• Action item:
Please copy every line of the records below that holds the word "make".

• Exercise material:

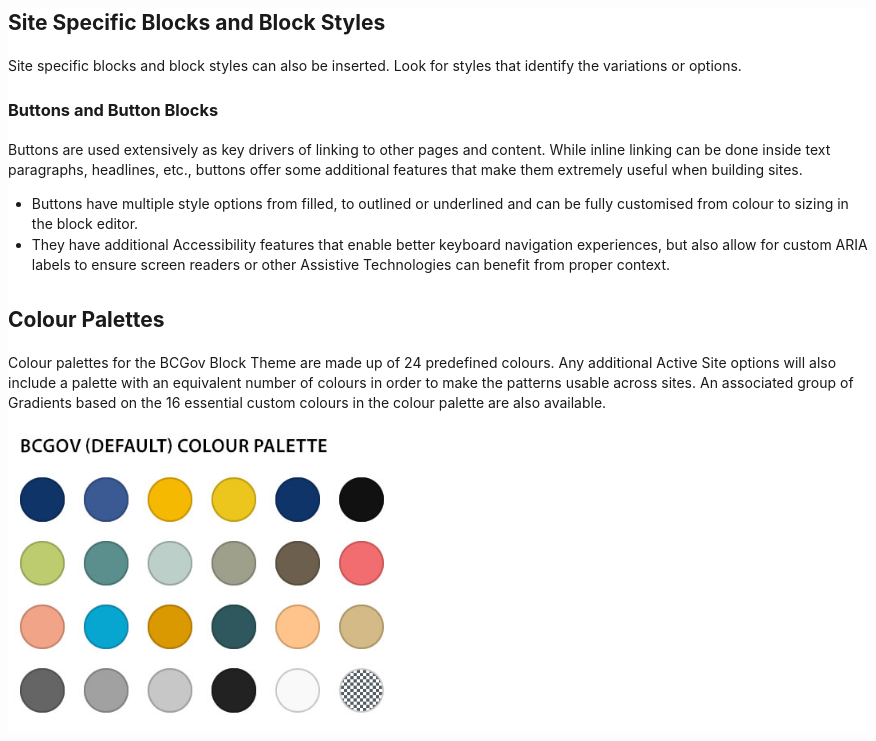 

## Site Specific Blocks and Block Styles

Site specific blocks and block styles can also be inserted. Look for styles that identify the variations or options.

### Buttons and Button Blocks

Buttons are used extensively as key drivers of linking to other pages and content. While inline linking can be done inside text paragraphs, headlines, etc., buttons offer some additional features that make them extremely useful when building sites.

- Buttons have multiple style options from filled, to outlined or underlined and can be fully customised from colour to sizing in the block editor.
- They have additional Accessibility features that enable better keyboard navigation experiences, but also allow for custom ARIA labels to ensure screen readers or other Assistive Technologies can benefit from proper context.

## Colour Palettes

Colour palettes for the BCGov Block Theme are made up of 24 predefined colours. Any additional Active Site options will also include a palette with an equivalent number of colours in order to make the patterns usable across sites. An associated group of Gradients based on the 16 essential custom colours in the colour palette are also available.

<img src="../../.vuepress/public/BCGOV-Colour-Palette-Swatches.jpg" height="300">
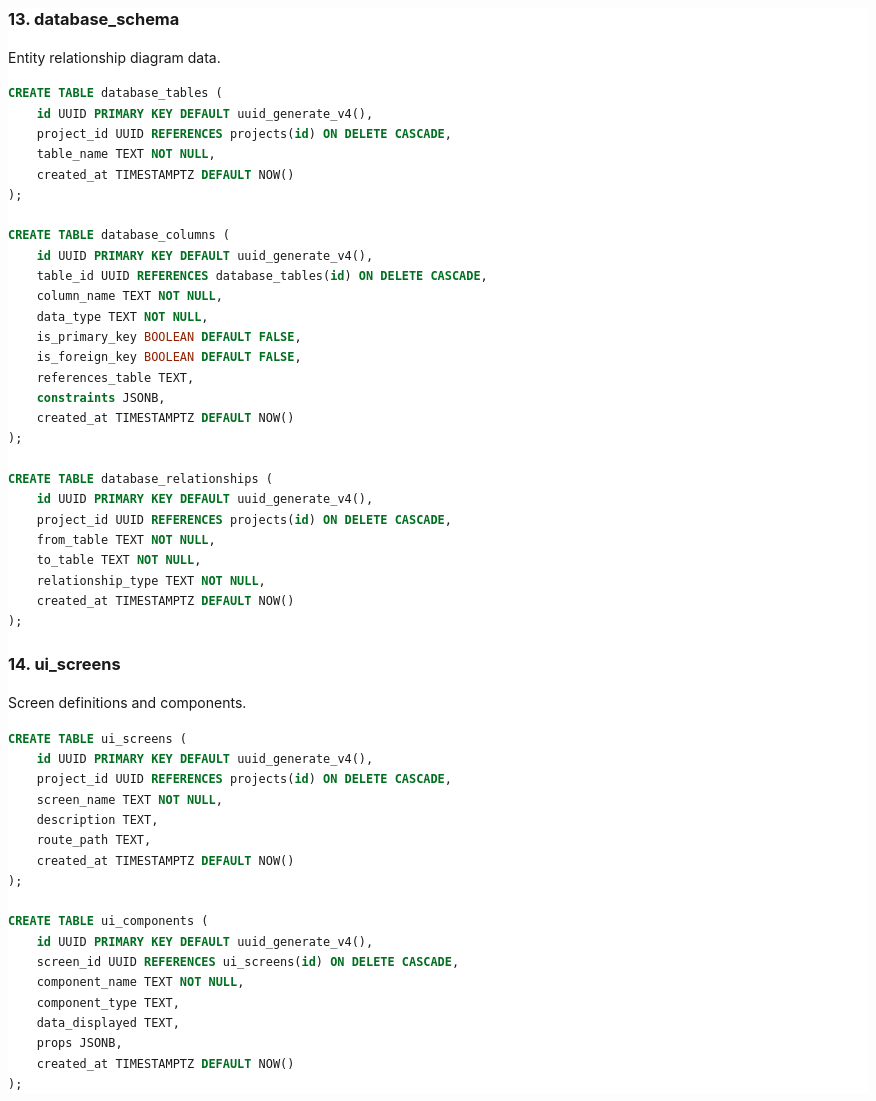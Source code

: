 
### 13. **database_schema**
Entity relationship diagram data.
```sql
CREATE TABLE database_tables (
    id UUID PRIMARY KEY DEFAULT uuid_generate_v4(),
    project_id UUID REFERENCES projects(id) ON DELETE CASCADE,
    table_name TEXT NOT NULL,
    created_at TIMESTAMPTZ DEFAULT NOW()
);

CREATE TABLE database_columns (
    id UUID PRIMARY KEY DEFAULT uuid_generate_v4(),
    table_id UUID REFERENCES database_tables(id) ON DELETE CASCADE,
    column_name TEXT NOT NULL,
    data_type TEXT NOT NULL,
    is_primary_key BOOLEAN DEFAULT FALSE,
    is_foreign_key BOOLEAN DEFAULT FALSE,
    references_table TEXT,
    constraints JSONB,
    created_at TIMESTAMPTZ DEFAULT NOW()
);

CREATE TABLE database_relationships (
    id UUID PRIMARY KEY DEFAULT uuid_generate_v4(),
    project_id UUID REFERENCES projects(id) ON DELETE CASCADE,
    from_table TEXT NOT NULL,
    to_table TEXT NOT NULL,
    relationship_type TEXT NOT NULL,
    created_at TIMESTAMPTZ DEFAULT NOW()
);
```

### 14. **ui_screens**
Screen definitions and components.
```sql
CREATE TABLE ui_screens (
    id UUID PRIMARY KEY DEFAULT uuid_generate_v4(),
    project_id UUID REFERENCES projects(id) ON DELETE CASCADE,
    screen_name TEXT NOT NULL,
    description TEXT,
    route_path TEXT,
    created_at TIMESTAMPTZ DEFAULT NOW()
);

CREATE TABLE ui_components (
    id UUID PRIMARY KEY DEFAULT uuid_generate_v4(),
    screen_id UUID REFERENCES ui_screens(id) ON DELETE CASCADE,
    component_name TEXT NOT NULL,
    component_type TEXT,
    data_displayed TEXT,
    props JSONB,
    created_at TIMESTAMPTZ DEFAULT NOW()
);
```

• Task output:
Buttons are used extensively as key drivers of linking to other pages and content. While inline linking can be done inside text paragraphs, headlines, etc., buttons offer some additional features that make them extremely useful when building sites.
Colour palettes for the BCGov Block Theme are made up of 24 predefined colours. Any additional Active Site options will also include a palette with an equivalent number of colours in order to make the patterns usable across sites. An associated group of Gradients based on the 16 essential custom colours in the colour palette are also available.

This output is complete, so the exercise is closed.